Exercise directions: Below are the entries. Set down exactly the line containing "- [ ] figure" and each line after it.
☆ ☆ ☆ ☆
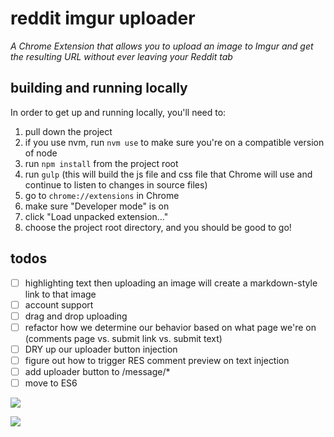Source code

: # reddit imgur uploader

*A Chrome Extension that allows you to upload an image to Imgur and get the resulting URL without ever leaving your Reddit tab*

## building and running locally

In order to get up and running locally, you'll need to:

1. pull down the project
2. if you use nvm, run `nvm use` to make sure you're on a compatible version of node
3. run `npm install` from the project root
4. run `gulp` (this will build the js file and css file that Chrome will use and continue to listen to changes in source files)
5. go to `chrome://extensions` in Chrome
6. make sure "Developer mode" is on
7. click "Load unpacked extension..."
8. choose the project root directory, and you should be good to go!

## todos
- [ ] highlighting text then uploading an image will create a markdown-style link to that image
- [ ] account support
- [ ] drag and drop uploading
- [ ] refactor how we determine our behavior based on what page we're on (comments page vs. submit link vs. submit text)
- [ ] DRY up our uploader button injection
- [ ] figure out how to trigger RES comment preview on text injection
- [ ] add uploader button to /message/*
- [ ] move to ES6

![](https://zippy.gfycat.com/LoneAgonizingAztecant.gif)

![](https://fat.gfycat.com/EasyCalculatingCow.gif)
☆ ☆ ☆ ☆
Reply to the exercise:
- [ ] figure out how to trigger RES comment preview on text injection
- [ ] add uploader button to /message/*
- [ ] move to ES6

![](https://zippy.gfycat.com/LoneAgonizingAztecant.gif)

![](https://fat.gfycat.com/EasyCalculatingCow.gif)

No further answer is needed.